A woman draws the curtains at a shelter for foreign domestic workers fleeing employer abuse in Dora, Lebanon, on March 15, 2010. Cynthia Karam / Reuters

In our ongoing series of responses to “My Family’s Slave,” we’ve heard from a number of readers who saw aspects of their own lives in Eudocia “Lola” Pulido’s situation, as well as some who recognized her story in arrangements made by their own families. Another reader, Dina, affirms:

The kind of “slavery” the author narrated is not news to me. Even nowadays, if you are poor here in the Philippines, enslaving oneself in another person or family’s household is very common, especially for poor people from the province who are uneducated and have no other skills but to do household chores. But what would be uncommon in this story is the maltreatment and the lack of remuneration for decades. In the Philippine setting, such practice is so backward and it is shocking to know it happened in the 20th century in an educated family residing in the world of the free.

Lola represents modern-day Filipino slaves—the overseas foreign workers who would work as domestic helpers, mostly in Asian countries like Singapore, Hong Kong, Taiwan, and the Middle East.  Some of these women would themselves be mothers sacrificing to leave their small children behind under the care of others (sometimes strangers) so they would be able to give them their basic material needs. Unlike Lola, they are paid but some would experience the same abuse, verbal or physical sometimes both. There could be multiple horror stories published about these women, and it would not be limited to Filipinas only.

Ai-Jen Poo, director of the National Domestic Workers Alliance, told the stories of women enslaved in homes across America in her own essay “Lola Wasn’t Alone.” And Alice Su, who has spent several months reporting on migrant domestic labor in the Middle East, covered several more. From Alice:

Jordan has about 50,000 migrant domestic workers, of whom the largest subgroup are from the Philippines.

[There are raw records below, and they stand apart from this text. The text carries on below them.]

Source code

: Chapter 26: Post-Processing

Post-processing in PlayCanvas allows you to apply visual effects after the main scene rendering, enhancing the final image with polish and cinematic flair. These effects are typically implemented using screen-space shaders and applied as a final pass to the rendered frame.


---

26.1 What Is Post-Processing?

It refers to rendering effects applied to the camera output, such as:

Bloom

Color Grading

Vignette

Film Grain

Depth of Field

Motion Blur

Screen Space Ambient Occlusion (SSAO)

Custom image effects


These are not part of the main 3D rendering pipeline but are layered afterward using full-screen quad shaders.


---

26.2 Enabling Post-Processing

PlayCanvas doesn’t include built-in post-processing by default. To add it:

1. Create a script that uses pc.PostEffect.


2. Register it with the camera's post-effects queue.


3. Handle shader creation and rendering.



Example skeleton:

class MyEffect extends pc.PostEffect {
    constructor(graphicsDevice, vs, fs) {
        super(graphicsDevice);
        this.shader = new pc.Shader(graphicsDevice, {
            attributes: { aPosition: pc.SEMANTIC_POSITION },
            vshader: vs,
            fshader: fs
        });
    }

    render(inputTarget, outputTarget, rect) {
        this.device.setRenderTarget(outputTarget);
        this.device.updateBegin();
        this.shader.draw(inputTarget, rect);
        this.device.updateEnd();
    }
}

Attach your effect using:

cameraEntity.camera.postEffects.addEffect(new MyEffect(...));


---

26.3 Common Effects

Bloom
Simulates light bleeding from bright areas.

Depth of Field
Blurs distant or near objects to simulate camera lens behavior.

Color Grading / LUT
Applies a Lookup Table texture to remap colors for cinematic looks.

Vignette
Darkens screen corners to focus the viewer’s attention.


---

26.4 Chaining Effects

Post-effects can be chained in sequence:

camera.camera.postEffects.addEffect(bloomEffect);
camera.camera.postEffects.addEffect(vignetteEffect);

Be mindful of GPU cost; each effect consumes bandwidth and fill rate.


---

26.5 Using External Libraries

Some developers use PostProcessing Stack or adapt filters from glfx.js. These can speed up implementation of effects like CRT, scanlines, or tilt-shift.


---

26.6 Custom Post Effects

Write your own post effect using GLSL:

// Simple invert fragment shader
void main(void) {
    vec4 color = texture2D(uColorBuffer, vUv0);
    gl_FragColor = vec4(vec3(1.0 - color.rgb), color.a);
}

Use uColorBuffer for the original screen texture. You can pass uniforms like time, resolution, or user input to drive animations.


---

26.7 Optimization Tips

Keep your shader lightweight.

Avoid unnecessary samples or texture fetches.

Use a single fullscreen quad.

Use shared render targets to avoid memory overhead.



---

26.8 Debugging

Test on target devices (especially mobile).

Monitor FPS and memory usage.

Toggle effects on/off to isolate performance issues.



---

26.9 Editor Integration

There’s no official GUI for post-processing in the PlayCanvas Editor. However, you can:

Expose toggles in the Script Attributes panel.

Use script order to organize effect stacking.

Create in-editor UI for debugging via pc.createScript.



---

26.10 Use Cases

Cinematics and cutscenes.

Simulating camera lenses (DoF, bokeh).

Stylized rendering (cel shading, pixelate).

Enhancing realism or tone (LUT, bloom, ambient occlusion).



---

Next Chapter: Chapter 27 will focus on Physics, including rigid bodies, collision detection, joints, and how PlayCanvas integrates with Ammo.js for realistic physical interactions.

Lebanon had nearly 170,000 registered domestic migrants in 2016. Most of them—about 105,000—are from Ethiopia, but Filipinas are the second-biggest group, at roughly 18,300.

In Lebanon, migrant domestic workers are specifically excluded from labor laws, which means they have no legal guarantee for basic rights like a minimum wage and maximum work hours or days off, and nowhere to appeal when they are verbally or physically abused. Their work contracts require that they live in their employers’ homes. When abuse happens, they have nowhere to go.

For Ihab, a reader from Lebanon, these articles hit close to home:

Alex Tizon’s essay on Lola was one of the most powerful, personal reads I’ve had in recent memory. I immediately asked the rest of my family to read it—hoping that, like me, they would make the connection between Lola and the domestic workers in our home country of Lebanon. Then, The Atlantic published Alice Su’s piece making that connection explicit.

The problems with Lebanon’s migrant domestic worker industry are well documented, and I wanted to share my personal experiences with it. I wish I could offer more of the victim’s perspective, but can only reflect on my own role and, like Tizon showed, on how cowardice can take over when facing shame in your own family.

Kohei Hara / Getty

Randy Ribay writes:

In what I believe is the first photograph of me that exists, there is a woman standing behind me who is neither my mother nor my lola (with whom I lived with for the first year of my life). Instead it was a woman casually referred to as the “maid.” In my visits to the Philippines over the years, I had noticed many such “maids.” These women were all but invisible. I was told that these were the poorest of the poor, those from far-flung provinces who had so little that they moved to the cities to clean, cook, launder, and care for the slightly less poor for the sake of survival, for the sake of sending something back to their families so that their children might have more someday.

I had completely forgotten about the woman in that photograph until the morning when a number of Filipino friends sent me Alex Tizon’s article “My Family’s Slave” published online by the Atlantic on May 16.  When I had the chance to read it, I had to fight back tears so I wasn’t crying in front of my colleagues and students. It struck me as beautifully written, not because of flowery language, but because of its brutal honesty. I found it nuanced and unflinching. It read to me like a confession, a balancing act of hatred for the worst parts of self/family /culture/immigration and love for the best parts of Lola Eudocia, as noted by @sarahjeong. Throughout it all, I felt the author acknowledged how fucked-up the entire situation was, especially his own complicity.

But the most important thing about the article, in my opinion, was that it called out the arrangement for what it was—slavery. I finished that article empathizing with Lola Eudocia’s tragic life, and a number of questions haunted me throughout the day: How complicit am I in such a system? Were/are my family’s domestic “helpers” paid fairly, or were/are they enslaved? Did they choose that arrangement, or were they “given” to someone like Lola Eudocia? Should I ask my family? How widespread is such a situation in the Philippines and among Filipinos abroad today? What can we do for her family? What can we do about it globally? What else am I complicit in perpetuating?

Without Lola Eudocia’s story, I wouldn’t have been asking these questions of myself. I hoped to find others’ responses to them around social media when I logged on after work. Instead, I was confronted with a much simpler one: Is Alex Tizon a villain?